“We shall see: What does Caesar say? ‘Dangers may threaten me in the rear; but when they see the front of Caesar—’” But Kai did not finish. He was feeling rather out of sorts himself; he went to the platform and sat down in the master’s chair, where he began to rock back and forth, scowling. Hanno still sat with his forehead resting on his arms. So they remained for a while in silence.

Then, somewhere in the distance, a dull humming was heard, which quickly swelled to a tumult of voices, approaching, imminent.

“The mob,” said Kai, in an exasperated tone. “Goodness, how fast they got through. They haven’t taken up ten minutes of the period!”

He got down from the platform and went to the door to mingle with the incoming stream. Hanno, for his part, lifted up his head for a minute, screwed up his mouth, and remained seated.

Stamping, shuffling, with a confusion of masculine voices, treble and falsetto, they flooded up the steps and over the corridor. The classroom suddenly became full of noise and movement. This was the lower second form of the Realschule, some twenty-five strong, comrades of Hanno and Kai. They loitered to their places with their hands in their pockets or dangling their arms, sat down, and opened their Bibles. Some of the faces were pleasant, strong, and healthy; others were doubtful or suspicious-looking. Here were tall, stout, lusty rascals who would soon go to sea or else begin a mercantile career, and who had no further interest in their school life; and small, ambitious lads, far ahead of their age, who were brilliant in subjects that could be got by heart. Adolf Todtenhaupt was the head boy. He knew everything. In all his school career he had never failed to answer a question. Part of his reputation was due to his silent, impassioned industry; but part was also due to the fact that the masters were careful not to ask him anything he might not know. It would have pained and mortified them and shaken their faith in human perfectibility to have Adolf Todtenhaupt fail to answer. He had a head full of remarkable bumps, to which his blond hair clung as smooth as glass; grey eyes with black rings beneath them, and long brown hands that stuck out beneath the too short sleeves of his neatly brushed jacket. He sat down next Hanno Buddenbrook with a mild, rather sly smile, and bade his neighbour good morning in the customary jargon, which reduced the greeting to a single careless monosyllable. Then he began to employ himself silently with the class register, holding his pen in a way that was incomparably correct, with the slender fingers outstretched; while about him people yawned, laughed, conned their lessons, and chattered half aloud.

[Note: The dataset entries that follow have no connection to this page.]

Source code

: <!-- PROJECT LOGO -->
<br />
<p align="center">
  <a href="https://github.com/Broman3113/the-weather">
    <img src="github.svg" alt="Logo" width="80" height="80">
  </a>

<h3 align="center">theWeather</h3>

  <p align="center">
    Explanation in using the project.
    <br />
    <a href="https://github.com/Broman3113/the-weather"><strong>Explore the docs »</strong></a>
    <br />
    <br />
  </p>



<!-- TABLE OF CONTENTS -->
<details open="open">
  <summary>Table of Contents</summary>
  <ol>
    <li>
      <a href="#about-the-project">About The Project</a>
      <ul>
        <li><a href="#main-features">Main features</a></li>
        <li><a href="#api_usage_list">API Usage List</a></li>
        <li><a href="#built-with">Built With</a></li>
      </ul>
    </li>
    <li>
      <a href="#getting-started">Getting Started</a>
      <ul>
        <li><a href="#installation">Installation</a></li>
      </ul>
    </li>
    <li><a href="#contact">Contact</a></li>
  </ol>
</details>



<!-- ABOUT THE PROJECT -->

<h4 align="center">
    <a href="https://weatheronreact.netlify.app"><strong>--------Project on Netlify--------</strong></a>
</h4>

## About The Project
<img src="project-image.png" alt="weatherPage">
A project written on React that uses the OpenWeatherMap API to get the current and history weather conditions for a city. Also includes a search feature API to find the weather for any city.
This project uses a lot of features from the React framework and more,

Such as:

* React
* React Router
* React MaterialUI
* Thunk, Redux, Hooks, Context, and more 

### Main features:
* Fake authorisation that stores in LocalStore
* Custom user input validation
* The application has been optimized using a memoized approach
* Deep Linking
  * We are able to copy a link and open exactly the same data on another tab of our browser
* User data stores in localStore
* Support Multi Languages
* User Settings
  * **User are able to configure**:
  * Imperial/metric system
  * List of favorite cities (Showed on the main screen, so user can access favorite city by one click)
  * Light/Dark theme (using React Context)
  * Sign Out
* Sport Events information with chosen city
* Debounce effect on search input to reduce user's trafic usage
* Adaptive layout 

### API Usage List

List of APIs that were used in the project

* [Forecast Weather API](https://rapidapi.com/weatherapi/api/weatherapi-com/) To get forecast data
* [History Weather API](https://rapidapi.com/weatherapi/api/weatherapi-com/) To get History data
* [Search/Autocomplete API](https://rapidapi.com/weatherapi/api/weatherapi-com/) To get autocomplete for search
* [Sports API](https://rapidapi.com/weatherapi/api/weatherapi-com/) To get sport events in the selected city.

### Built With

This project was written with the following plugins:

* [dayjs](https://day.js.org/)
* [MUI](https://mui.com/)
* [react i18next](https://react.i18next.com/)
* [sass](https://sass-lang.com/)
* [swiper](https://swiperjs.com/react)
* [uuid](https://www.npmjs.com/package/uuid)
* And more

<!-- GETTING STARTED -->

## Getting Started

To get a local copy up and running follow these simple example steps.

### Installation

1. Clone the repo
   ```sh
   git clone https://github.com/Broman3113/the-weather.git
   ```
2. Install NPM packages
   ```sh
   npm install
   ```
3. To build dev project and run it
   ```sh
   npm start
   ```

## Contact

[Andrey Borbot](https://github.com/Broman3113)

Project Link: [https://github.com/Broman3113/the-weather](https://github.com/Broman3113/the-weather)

After two minutes there were steps outside. The front rows of pupils rose, and some of those seated farther back followed their example. The rest scarcely interrupted what they were doing as Herr Ballerstedt came into the room, hung his hat on the door, and betook himself to the platform.

He was a man in the forties, with a pleasant embonpoint, a large bald spot, a short beard, a rosy complexion, and a mingled expression of unctuousness and sensuality on his humid lips. He took out his notebook and turned over the leaves in silence; but as the order in the classroom left much to be desired, he lifted his head, stretched out his arm over the desk, and waved his flabby white fist a few times powerlessly in the air. His face grew slowly red—such a dark red that his beard looked pale-yellow by contrast. He moved his lips and struggled spasmodically and fruitlessly for half a minute to speak, and finally brought out a single syllable, a short, suppressed grunt that sounded like “Well!” He still struggled after further expression, but in the end gave it up, returned to his notebook, calmed down, and became quite composed once more. This was Herr Ballerstedt’s way.

He had intended to be a priest; but on account of his tendency to stutter and his leaning toward the good things of life he had become a pedagogue instead. He was a bachelor of some means, wore a small diamond on his finger, and was much given to eating and drinking. He was the head master who associated with his fellow masters only in working hours; and outside them he spent his time chiefly with the bachelor society of the town—yes, even with the officers of the garrison. He ate twice a day in the best hotel and was a member of the club. If he met any of his elder pupils in the streets, late at night or at two or three o’clock in the morning, he would puff up the way he did in the classroom, fetch out a “Good morning,” and let the matter rest there, on both sides. From this master Hanno Buddenbrook had nothing to fear and was almost never called up by him. Herr Ballerstedt had been too often associated with Hanno’s Uncle Christian in all too purely human affairs, to make him inclined to conflict with Johann in an official capacity.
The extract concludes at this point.